In Joss Whedon’s TV series Buffy the Vampire Slayer, it became a running joke that most people had no idea what undead mayhem was being wrought around them. Vampires, demons and other things which went bump in the night swarmed around the town of Sunnydale, which was itself on a supernatural ‘Hellmouth’, yet the vast majority of its populace continued in stubborn denial of the very real creatures of myth all around them. The longer the show continued, however, the more untenable this contrivance became; by the time the same team brought us a spin-off, Angel, the notion that most people didn’t know there were werewolves living nextdoor seemed absurd. The shrug of an explanation that “people see what they want to see” sounded more and more hollow; nevertheless, the viewer managed – just – to maintain a suspension of disbelief. If at some point they could no longer, they simply had to stop watching.
Science fiction of course relies on the suspension of disbelief: like any fantasy, it thrives upon convincing its followers to abandon not just their natural scepticism, but the very way they see the world. “Good SF does not necessarily traffic in reality,” wrote Brian Aldiss and David Wingrove in their Trillion Year Spree. All fiction, to one extent or another, asks us to imagine what might be; science fiction and fantasy in particular, however, ask us to accept a reconstitution of our universe. Whedon’s shows succeeded in this most fundamental of tricks – just barely, perhaps, but that’s all that matters.
Yellow Blue Tibia, by Adam Roberts
In his latest novel, Yellow Blue Tibia, Adam Roberts chooses to grapple with these twin questions – SF’s ability to imagine new realities, and humankind’s ability to choose what and what not to believe. Indeed, Roberts’s narrator, Konstantin Svorecky, is a Soviet science fiction writer who is asked in 1946, along with five others and by none other than Stalin himself, to create an alien invasion narrative in which the Russian people could believe. This risks addressing wider issues through the prism of science-fiction-the-genre, a particular in-jokey tendency of SF of which I am a noted detractor.
Roberts is too clever a writer to fall foul of the fanboy’s error, however. His last novel, Swiftly, was an erudite and experimental look at what it might mean if Gulliver’s Travels had been true. I liked it quite a bit, and though the book has its critics, I found it in fact grew on me the more I turned it over in the light. Yellow Blue Tibia is in some ways a less adventurous novel: structurally and stylistically, it plays far fewer games with one’s expectations, and stretches the form much less. Nevertheless, it is a very smart – and often very funny – yarn. It has received rightly glowing reviews.

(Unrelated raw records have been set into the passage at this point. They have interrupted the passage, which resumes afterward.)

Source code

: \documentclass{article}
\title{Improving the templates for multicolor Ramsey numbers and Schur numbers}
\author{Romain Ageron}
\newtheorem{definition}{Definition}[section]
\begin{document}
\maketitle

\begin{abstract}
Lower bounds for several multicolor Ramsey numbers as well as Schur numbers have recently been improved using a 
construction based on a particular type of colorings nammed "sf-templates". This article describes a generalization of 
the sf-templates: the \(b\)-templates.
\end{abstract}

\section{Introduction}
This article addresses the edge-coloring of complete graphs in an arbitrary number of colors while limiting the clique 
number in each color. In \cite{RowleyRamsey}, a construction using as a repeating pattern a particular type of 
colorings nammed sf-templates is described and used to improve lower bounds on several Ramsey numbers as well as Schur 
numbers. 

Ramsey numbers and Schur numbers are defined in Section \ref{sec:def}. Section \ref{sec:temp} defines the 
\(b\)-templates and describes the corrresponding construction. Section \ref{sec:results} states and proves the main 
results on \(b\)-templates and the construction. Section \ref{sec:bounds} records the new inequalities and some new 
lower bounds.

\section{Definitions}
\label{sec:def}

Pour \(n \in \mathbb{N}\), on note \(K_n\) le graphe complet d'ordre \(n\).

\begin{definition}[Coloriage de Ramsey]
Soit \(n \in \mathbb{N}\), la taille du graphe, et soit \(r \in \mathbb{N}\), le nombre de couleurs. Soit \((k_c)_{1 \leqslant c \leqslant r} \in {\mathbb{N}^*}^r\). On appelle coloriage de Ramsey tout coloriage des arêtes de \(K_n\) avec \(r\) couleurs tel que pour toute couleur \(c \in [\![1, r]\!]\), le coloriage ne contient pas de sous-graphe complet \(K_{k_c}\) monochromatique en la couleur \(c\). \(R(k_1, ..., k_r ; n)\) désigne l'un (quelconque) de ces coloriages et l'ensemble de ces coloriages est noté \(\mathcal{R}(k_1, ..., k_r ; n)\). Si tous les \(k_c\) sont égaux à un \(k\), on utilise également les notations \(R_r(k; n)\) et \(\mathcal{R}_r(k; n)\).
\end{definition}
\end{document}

The novel is in part an attempt, as Roberts says in his author’s note, “to suggest a way of reconciling the two seemingly contradictory facts about UFOs: that, on the one hand, they have touched the lives of many millions of people, often directly; and that, on the other, that [sic] they clearly don’t exist.” It is, however, a far lighter read than that suggests. It is, in many ways, a farce – after all, what is farce but people failing to see what is right in front of their noses? Throughout the novel, Roberts plays up this tension between what we can conceive may be real and what we choose to believe is not, widening out the UFO theme. “Your disbelief is stubborn,” one character remarks of the habitually ironical narrator. “Disbelief can be like belief in that respect.”

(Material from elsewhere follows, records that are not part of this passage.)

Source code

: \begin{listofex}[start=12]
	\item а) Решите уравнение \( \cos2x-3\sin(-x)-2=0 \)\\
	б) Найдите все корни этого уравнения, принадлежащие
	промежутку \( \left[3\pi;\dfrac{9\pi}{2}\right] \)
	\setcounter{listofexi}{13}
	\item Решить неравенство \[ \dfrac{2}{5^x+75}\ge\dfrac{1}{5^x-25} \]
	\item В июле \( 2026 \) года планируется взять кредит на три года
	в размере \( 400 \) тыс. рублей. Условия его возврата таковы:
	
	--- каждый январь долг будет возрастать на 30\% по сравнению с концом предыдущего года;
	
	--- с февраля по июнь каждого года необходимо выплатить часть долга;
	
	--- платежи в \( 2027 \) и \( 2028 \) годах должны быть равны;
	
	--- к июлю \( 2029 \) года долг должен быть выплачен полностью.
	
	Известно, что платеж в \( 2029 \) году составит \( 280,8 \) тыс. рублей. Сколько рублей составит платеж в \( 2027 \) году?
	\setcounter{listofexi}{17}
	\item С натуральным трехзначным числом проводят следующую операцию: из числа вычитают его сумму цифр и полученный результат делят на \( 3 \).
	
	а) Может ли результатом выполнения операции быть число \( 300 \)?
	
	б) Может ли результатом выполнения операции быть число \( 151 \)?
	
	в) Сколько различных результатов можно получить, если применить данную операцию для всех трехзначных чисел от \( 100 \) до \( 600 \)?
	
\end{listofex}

Far from feeling inward-looking, this folding-in of its broader concern and its chosen generic sandpit renders the book a rather perfectly formed little gem; Communism, Scientology and the power of personality to suggest are all allowed to stand beyond science fiction and literature, but are all seen somehow to share a similarity in their relationship to how humans conceive the world. “Imaginative revolution,” Svorecky terms this notion that a person may be capable of thinking a thing into being, before adding, “Naturally such rhetoric appeals to a creative writer.”
This commendable archness keeps the novel at arm’s distance from pretension. It is aware of its own absurdity, and it regularly milks it to glorious comic effect. At the same time, and as suggested above, this farcical bent is used to bolster the novel’s thesis (and its antithesis, and its synthesis). The taxi driver Saltykov is a just-the-right-side-of-tasteful comic foil with the world-forming obssessions of the Aspie; there is surely a satire of SF fan connventions at work in the hilarious scene set at a UFOlogist get-together, in which everyone has their pet theory but no one has a clue; Skvorecky’s own ironic tone naturally infuses the narrative, and at one point is accused of being too indirect to take anything seriously, instead choosing to “exist in a haze of possible paths.”
Ultimately, then, this is a novel at home with the proliferation of quantum theory, interested in the idea that every event “happens in more than one way […] spreading into a complex delta-basin of alternate realities.” This sort of verbiage is the deadening stuff of SF, and one character is forgiveably despairing about the whole complicated business, summarising the objections of a thousand confused readers succinctly enough with a simple, “Fucking Copenhagen.” Just so. With its humour and intelligence, Yellow Blue Tibia is no precious, wordy text book. It is, and this with some élan, a wryly eloquent – and at times deeply allusive – work about the human imagination. Roberts just gets better and better.
In short? Well worth suspending your disbelief for.